Uncertainty quantification for Markov chains with application to temporal difference learning

Markov chains are fundamental to statistical machine learning, underpinning key methodologies such as Markov Chain Monte Carlo (MCMC) sampling and temporal difference (TD) learning in reinforcement learning (RL). Given their widespread use, it is crucial to establish rigorous probabilistic guarantees on their convergence, uncertainty, and stability. In this work, we develop novel, high-dimensional concentration inequalities and Berry-Esseen bounds for vector- and matrix-valued functions of Markov chains, addressing key limitations in existing theoretical tools for handling dependent data. We leverage these results to analyze the TD learning algorithm, a widely used method for policy evaluation in RL. Our analysis yields a sharp high-probability consistency guarantee that matches the asymptotic variance up to logarithmic factors. Furthermore, we establish a $O(T^{-\frac{1}{4}}\log T)$ distributional convergence rate for the Gaussian approximation of the TD estimator, measured in convex distance. These findings provide new insights into statistical inference for RL algorithms, bridging the gaps between classical stochastic approximation theory and modern reinforcement learning applications.

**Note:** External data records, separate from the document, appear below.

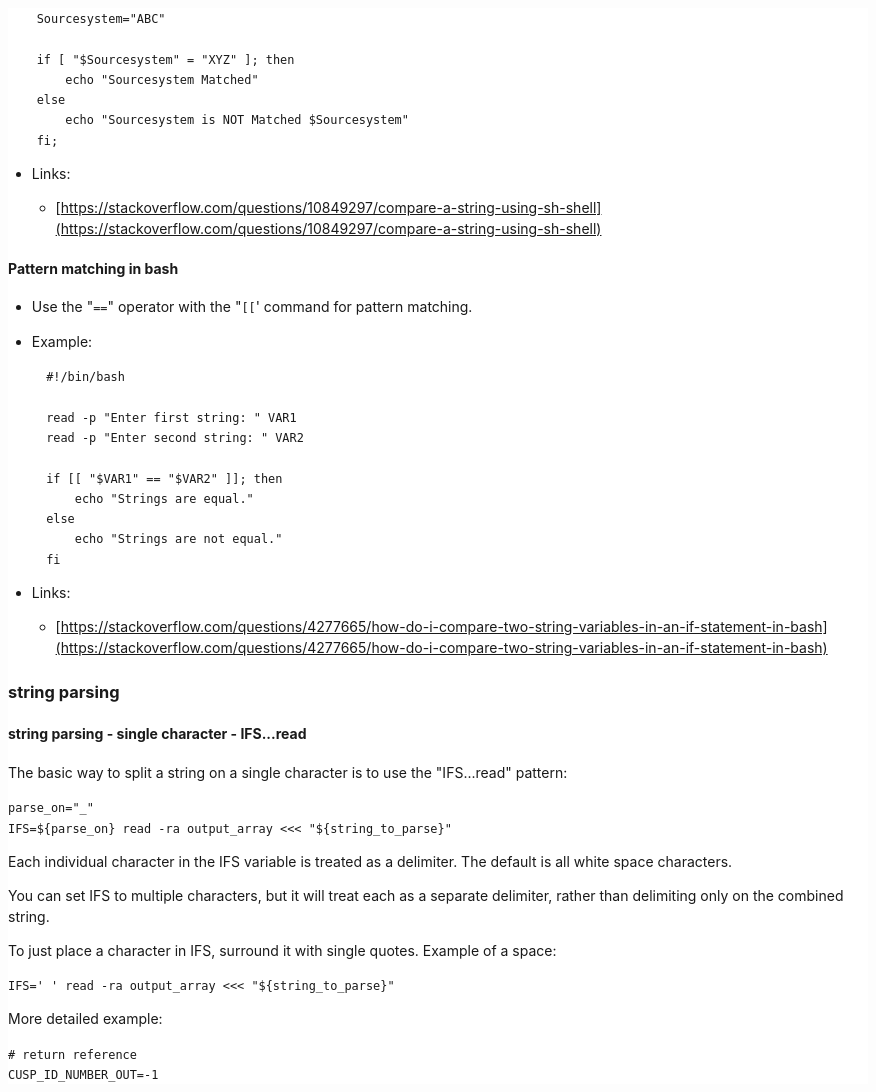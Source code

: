         Sourcesystem="ABC"

        if [ "$Sourcesystem" = "XYZ" ]; then
            echo "Sourcesystem Matched"
        else
            echo "Sourcesystem is NOT Matched $Sourcesystem"
        fi;

- Links:

    - [https://stackoverflow.com/questions/10849297/compare-a-string-using-sh-shell](https://stackoverflow.com/questions/10849297/compare-a-string-using-sh-shell)


#### Pattern matching in bash

- Use the "`==`" operator with the "`[[`' command for pattern matching.
- Example:

        #!/bin/bash

        read -p "Enter first string: " VAR1
        read -p "Enter second string: " VAR2

        if [[ "$VAR1" == "$VAR2" ]]; then
            echo "Strings are equal."
        else
            echo "Strings are not equal."
        fi

- Links:

    - [https://stackoverflow.com/questions/4277665/how-do-i-compare-two-string-variables-in-an-if-statement-in-bash](https://stackoverflow.com/questions/4277665/how-do-i-compare-two-string-variables-in-an-if-statement-in-bash)

### string parsing

#### string parsing - single character - IFS...read

The basic way to split a string on a single character is to use the "IFS...read" pattern:

    parse_on="_"
    IFS=${parse_on} read -ra output_array <<< "${string_to_parse}"

Each individual character in the IFS variable is treated as a delimiter. The default is all white space characters.

You can set IFS to multiple characters, but it will treat each as a separate delimiter, rather than delimiting only on the combined string.

To just place a character in IFS, surround it with single quotes. Example of a space:

    IFS=' ' read -ra output_array <<< "${string_to_parse}"

More detailed example:

    # return reference
    CUSP_ID_NUMBER_OUT=-1
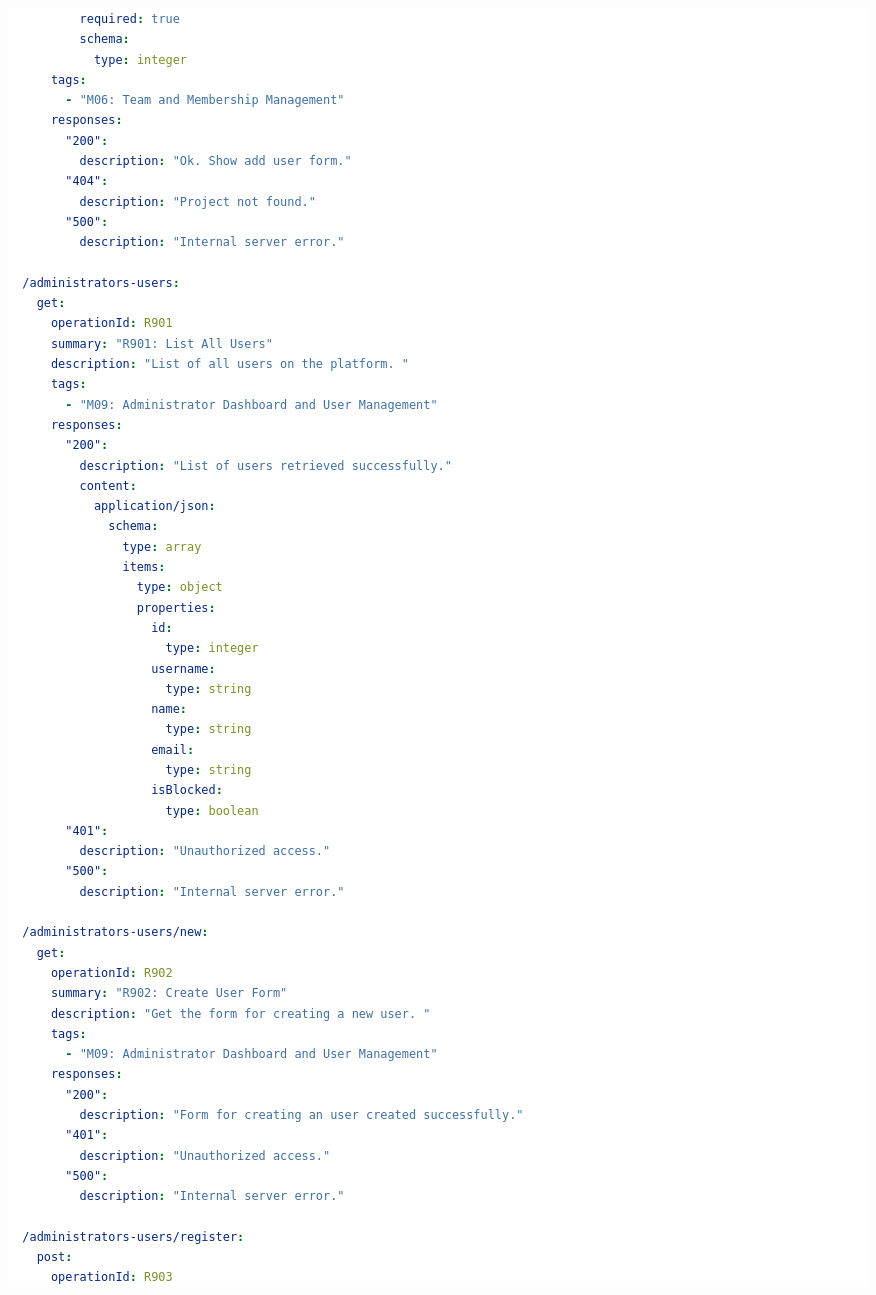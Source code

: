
 ```yaml
          required: true
          schema:
            type: integer
      tags:
        - "M06: Team and Membership Management"
      responses:
        "200":
          description: "Ok. Show add user form."
        "404":
          description: "Project not found."
        "500":
          description: "Internal server error."

  /administrators-users:
    get:
      operationId: R901
      summary: "R901: List All Users"
      description: "List of all users on the platform. "
      tags:
        - "M09: Administrator Dashboard and User Management"
      responses:
        "200":
          description: "List of users retrieved successfully."
          content:
            application/json:
              schema:
                type: array
                items:
                  type: object
                  properties:
                    id:
                      type: integer
                    username:
                      type: string
                    name:
                      type: string
                    email:
                      type: string
                    isBlocked:
                      type: boolean
        "401":
          description: "Unauthorized access."
        "500":
          description: "Internal server error."

  /administrators-users/new:
    get:
      operationId: R902
      summary: "R902: Create User Form"
      description: "Get the form for creating a new user. "
      tags:
        - "M09: Administrator Dashboard and User Management"
      responses:
        "200":
          description: "Form for creating an user created successfully."
        "401":
          description: "Unauthorized access."
        "500":
          description: "Internal server error."

  /administrators-users/register:
    post:
      operationId: R903
```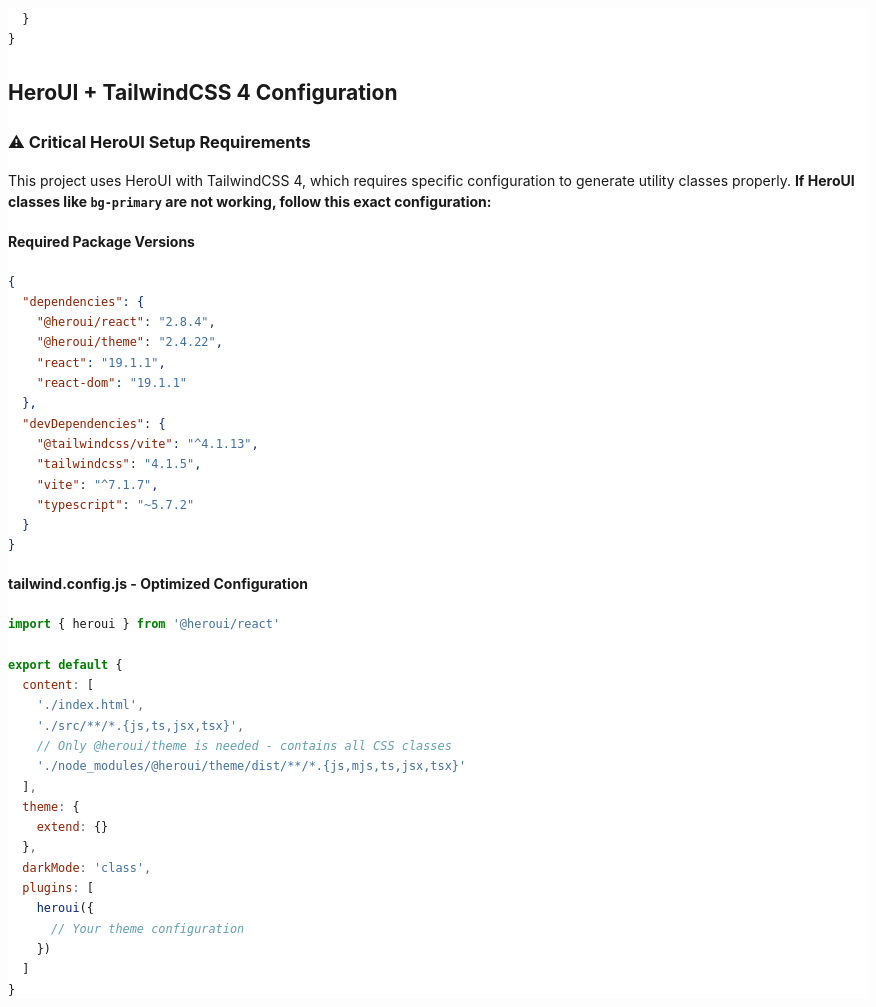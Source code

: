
 ```typescript
  }
}
```

## HeroUI + TailwindCSS 4 Configuration

### ⚠️ Critical HeroUI Setup Requirements

This project uses HeroUI with TailwindCSS 4, which requires specific configuration to generate utility classes properly. **If HeroUI classes like `bg-primary` are not working, follow this exact configuration:**

#### Required Package Versions

```json
{
  "dependencies": {
    "@heroui/react": "2.8.4",
    "@heroui/theme": "2.4.22",
    "react": "19.1.1",
    "react-dom": "19.1.1"
  },
  "devDependencies": {
    "@tailwindcss/vite": "^4.1.13",
    "tailwindcss": "4.1.5",
    "vite": "^7.1.7",
    "typescript": "~5.7.2"
  }
}
```

#### tailwind.config.js - Optimized Configuration

```javascript
import { heroui } from '@heroui/react'

export default {
  content: [
    './index.html',
    './src/**/*.{js,ts,jsx,tsx}',
    // Only @heroui/theme is needed - contains all CSS classes
    './node_modules/@heroui/theme/dist/**/*.{js,mjs,ts,jsx,tsx}'
  ],
  theme: {
    extend: {}
  },
  darkMode: 'class',
  plugins: [
    heroui({
      // Your theme configuration
    })
  ]
}
```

Statistical Inference for Temporal Difference Learning with Linear Function Approximation

Statistical inference with finite-sample validity for the value function of a given policy in Markov decision processes (MDPs) is crucial for ensuring the reliability of reinforcement learning. Temporal Difference (TD) learning, arguably the most widely used algorithm for policy evaluation, serves as a natural framework for this purpose.In this paper, we study the consistency properties of TD learning with Polyak-Ruppert averaging and linear function approximation, and obtain three significant improvements over existing results. First, we derive a novel sharp high-dimensional probability convergence guarantee that depends explicitly on the asymptotic variance and holds under weak conditions. We further establish refined high-dimensional Berry-Esseen bounds over the class of convex sets that guarantee faster rates than those in the literature. Finally, we propose a plug-in estimator for the asymptotic covariance matrix, designed for efficient online computation. These results enable the construction of confidence regions and simultaneous confidence intervals for the linear parameters of the value function, with guaranteed finite-sample coverage. We demonstrate the applicability of our theoretical findings through numerical experiments.

Sharp high-probability sample complexities for policy evaluation with linear function approximation

This paper is concerned with the problem of policy evaluation with linear function approximation in discounted infinite horizon Markov decision processes. We investigate the sample complexities required to guarantee a predefined estimation error of the best linear coefficients for two widely-used policy evaluation algorithms: the temporal difference (TD) learning algorithm and the two-timescale linear TD with gradient correction (TDC) algorithm. In both the on-policy setting, where observations are generated from the target policy, and the off-policy setting, where samples are drawn from a behavior policy potentially different from the target policy, we establish the first sample complexity bound with high-probability convergence guarantee that attains the optimal dependence on the tolerance level. We also exhihit an explicit dependence on problem-related quantities, and show in the on-policy setting that our upper bound matches the minimax lower bound on crucial problem parameters, including the choice of the feature maps and the problem dimension.